Employer Liability for Violations
The potential exposure for a violation of the Act is significant. An employee alleging a violation will be able to file a complaint for unpaid wages and/or discrimination with the Bureau of Labor and Industries (BOLI) or Oregon Circuit Court. If successful, the employee could recover two years of back pay, compensatory and punitive damages, and attorney’s fees. The Act also creates class action exposure because it allows employees to bring claims for unpaid wages on their own behalf and on the behalf of a class of similarly situated employees. Furthermore, though claims must generally be brought within one (1) year of the unlawful conduct, each time an employee is paid constitutes a potential violation that effectively extends the statute of limitations.

Potential Defense to Compensatory and Punitive Damages
The Act includes a defense that significantly reduces an employer’s exposure, but carriers a potentially heavy burden. An employer may escape liability for compensatory and punitive damages when it can show that, within three (3) years of the employee’s legal action being filed, it (1) completed an “equal pay analysis” of its pay practices in good faith that was reasonable in detail and scope considering its size, and (2) eliminated wage differentials for the plaintiff and made reasonable and substantial progress toward eliminating wage differentials for the protected class asserted by the plaintiff. The Act defines “equal-pay analysis” as “an evaluation process to assess and correct wage disparities among employees who perform work of comparable character.” “Work of comparable character” means work requiring “substantially similar knowledge, skill, effort, responsibility, and working conditions (regardless of the job description or job title.”

Effective Dates of Obligations
The Act has a number of deadlines that employers need to be aware. First, the Act will take effect 91 days after Oregon’s 2017 regular legislative session adjourns (currently scheduled for July 10, 2017). This results in a current effective date of October 9, 2017. An employee’s private right of action under a majority of the law, however, will not begin until January 1, 2019. The private right of action under the provision prohibiting employers from inquiring into prospective employees’ salary histories does not become effective until January 1, 2024.

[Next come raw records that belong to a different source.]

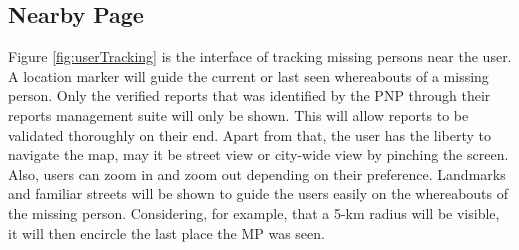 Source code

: \subsection{Nearby Page}

Figure \ref{fig:userTracking} is the interface of tracking missing persons near the user. A location marker will guide the current or last seen whereabouts of a missing person. Only the verified reports that was identified by the PNP through their reports management suite will only be shown. This will allow reports to be validated thoroughly on their end. Apart from that, the user has the liberty to navigate the map, may it be street view or city-wide view by pinching the screen. Also, users can zoom in and zoom out depending on their preference. Landmarks and familiar streets will be shown to guide the users easily on the whereabouts of the missing person. Considering, for example, that a 5-km radius will be visible, it will then encircle the last place the MP was seen.

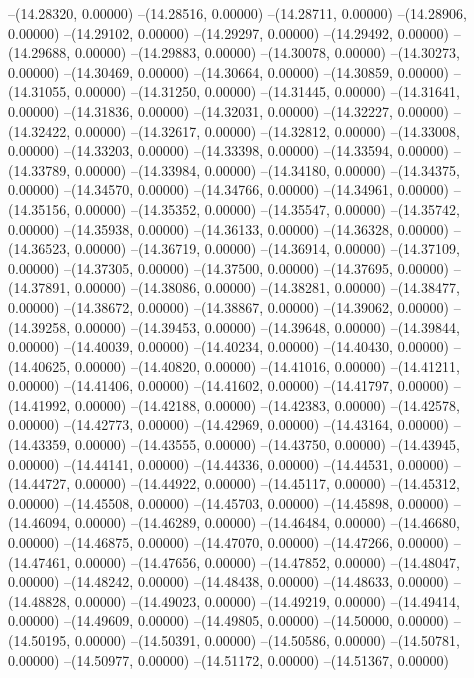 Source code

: --(14.28320, 0.00000)
--(14.28516, 0.00000)
--(14.28711, 0.00000)
--(14.28906, 0.00000)
--(14.29102, 0.00000)
--(14.29297, 0.00000)
--(14.29492, 0.00000)
--(14.29688, 0.00000)
--(14.29883, 0.00000)
--(14.30078, 0.00000)
--(14.30273, 0.00000)
--(14.30469, 0.00000)
--(14.30664, 0.00000)
--(14.30859, 0.00000)
--(14.31055, 0.00000)
--(14.31250, 0.00000)
--(14.31445, 0.00000)
--(14.31641, 0.00000)
--(14.31836, 0.00000)
--(14.32031, 0.00000)
--(14.32227, 0.00000)
--(14.32422, 0.00000)
--(14.32617, 0.00000)
--(14.32812, 0.00000)
--(14.33008, 0.00000)
--(14.33203, 0.00000)
--(14.33398, 0.00000)
--(14.33594, 0.00000)
--(14.33789, 0.00000)
--(14.33984, 0.00000)
--(14.34180, 0.00000)
--(14.34375, 0.00000)
--(14.34570, 0.00000)
--(14.34766, 0.00000)
--(14.34961, 0.00000)
--(14.35156, 0.00000)
--(14.35352, 0.00000)
--(14.35547, 0.00000)
--(14.35742, 0.00000)
--(14.35938, 0.00000)
--(14.36133, 0.00000)
--(14.36328, 0.00000)
--(14.36523, 0.00000)
--(14.36719, 0.00000)
--(14.36914, 0.00000)
--(14.37109, 0.00000)
--(14.37305, 0.00000)
--(14.37500, 0.00000)
--(14.37695, 0.00000)
--(14.37891, 0.00000)
--(14.38086, 0.00000)
--(14.38281, 0.00000)
--(14.38477, 0.00000)
--(14.38672, 0.00000)
--(14.38867, 0.00000)
--(14.39062, 0.00000)
--(14.39258, 0.00000)
--(14.39453, 0.00000)
--(14.39648, 0.00000)
--(14.39844, 0.00000)
--(14.40039, 0.00000)
--(14.40234, 0.00000)
--(14.40430, 0.00000)
--(14.40625, 0.00000)
--(14.40820, 0.00000)
--(14.41016, 0.00000)
--(14.41211, 0.00000)
--(14.41406, 0.00000)
--(14.41602, 0.00000)
--(14.41797, 0.00000)
--(14.41992, 0.00000)
--(14.42188, 0.00000)
--(14.42383, 0.00000)
--(14.42578, 0.00000)
--(14.42773, 0.00000)
--(14.42969, 0.00000)
--(14.43164, 0.00000)
--(14.43359, 0.00000)
--(14.43555, 0.00000)
--(14.43750, 0.00000)
--(14.43945, 0.00000)
--(14.44141, 0.00000)
--(14.44336, 0.00000)
--(14.44531, 0.00000)
--(14.44727, 0.00000)
--(14.44922, 0.00000)
--(14.45117, 0.00000)
--(14.45312, 0.00000)
--(14.45508, 0.00000)
--(14.45703, 0.00000)
--(14.45898, 0.00000)
--(14.46094, 0.00000)
--(14.46289, 0.00000)
--(14.46484, 0.00000)
--(14.46680, 0.00000)
--(14.46875, 0.00000)
--(14.47070, 0.00000)
--(14.47266, 0.00000)
--(14.47461, 0.00000)
--(14.47656, 0.00000)
--(14.47852, 0.00000)
--(14.48047, 0.00000)
--(14.48242, 0.00000)
--(14.48438, 0.00000)
--(14.48633, 0.00000)
--(14.48828, 0.00000)
--(14.49023, 0.00000)
--(14.49219, 0.00000)
--(14.49414, 0.00000)
--(14.49609, 0.00000)
--(14.49805, 0.00000)
--(14.50000, 0.00000)
--(14.50195, 0.00000)
--(14.50391, 0.00000)
--(14.50586, 0.00000)
--(14.50781, 0.00000)
--(14.50977, 0.00000)
--(14.51172, 0.00000)
--(14.51367, 0.00000)
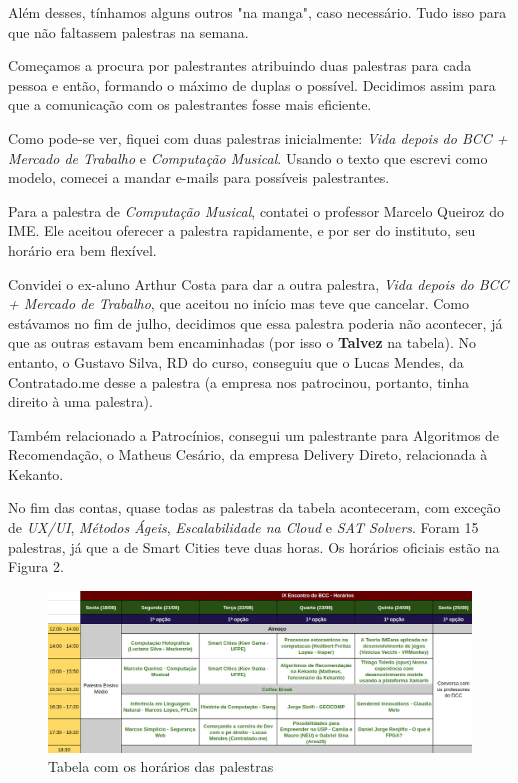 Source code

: \documentclass[12pt,letterpaper]{article}
\begin{document}
	Além desses, tínhamos alguns outros "na manga", caso necessário. Tudo isso para que não faltassem palestras na semana.
	
	Começamos a procura por palestrantes atribuindo duas palestras para cada pessoa e então, formando o máximo de duplas o possível. Decidimos assim para que a comunicação com os palestrantes fosse mais eficiente. 
	
	Como pode-se ver, fiquei com duas palestras inicialmente: \textit{Vida depois do BCC + Mercado de Trabalho} e \textit{Computação Musical}. Usando o texto que escrevi como modelo\cite{modelo_palestras}, comecei a mandar e-mails para possíveis palestrantes. 
	
	Para a palestra de \textit{Computação Musical}, contatei o professor Marcelo Queiroz do IME. Ele aceitou oferecer a palestra rapidamente, e por ser do instituto, seu horário era bem flexível.
	
	Convidei o ex-aluno Arthur Costa para dar a outra palestra, \textit{Vida depois do BCC + Mercado de Trabalho}, que aceitou no início mas teve que cancelar. Como estávamos no fim de julho, decidimos que essa palestra poderia não acontecer, já que as outras estavam bem encaminhadas (por isso o \textbf{{\color{orange} Talvez}} na tabela). No entanto, o Gustavo Silva, RD do curso, conseguiu que o Lucas Mendes, da Contratado.me desse a palestra (a empresa nos patrocinou, portanto, tinha direito à uma palestra).
	
	Também relacionado a Patrocínios, consegui um palestrante para Algoritmos de Recomendação, o Matheus Cesário, da empresa Delivery Direto, relacionada à Kekanto.
	
	No fim das contas, quase todas as palestras da tabela aconteceram, com exceção de \textit{UX/UI}, \textit{Métodos Ágeis}, \textit{Escalabilidade na Cloud} e \textit{SAT Solvers}. Foram 15 palestras, já que a de Smart Cities teve duas horas. Os horários oficiais estão na Figura 2.
	
	\begin{figure}
		\begin{center}
			\includegraphics[scale=0.43]{horarios.png} 
			\caption{Tabela com os horários das palestras}
		\end{center}
	\end{figure}
\end{document}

Steps Employers Should Take Now
To prepare for the new protections and obligations required by the Act and statutory defense outlined above, employers should take the following steps before October 9, 2017:

  1. Train recruiters, human resources professionals, and supervisors on proper and lawful recruiting/hiring procedures. This includes training them on the prohibitions in the ACT such as the prohibition on using salary information to screen prospective employees;
  2. Conduct the “equal-pay analysis” referenced in the Act to ensure legal compliance and to benefit from the defense to compensatory and punitive damages should an employee file suit. When conducting the analysis, employers should be careful not to inquire about protected statuses that are not self-evident or self-reported. Doing so could give rise to additional claims by employees;
  3. Have lawful reasons for any pay rate differences for work of comparable character; and
  4. Contact your legal counsel to discuss any issues uncovered during the “equal-pay analysis.”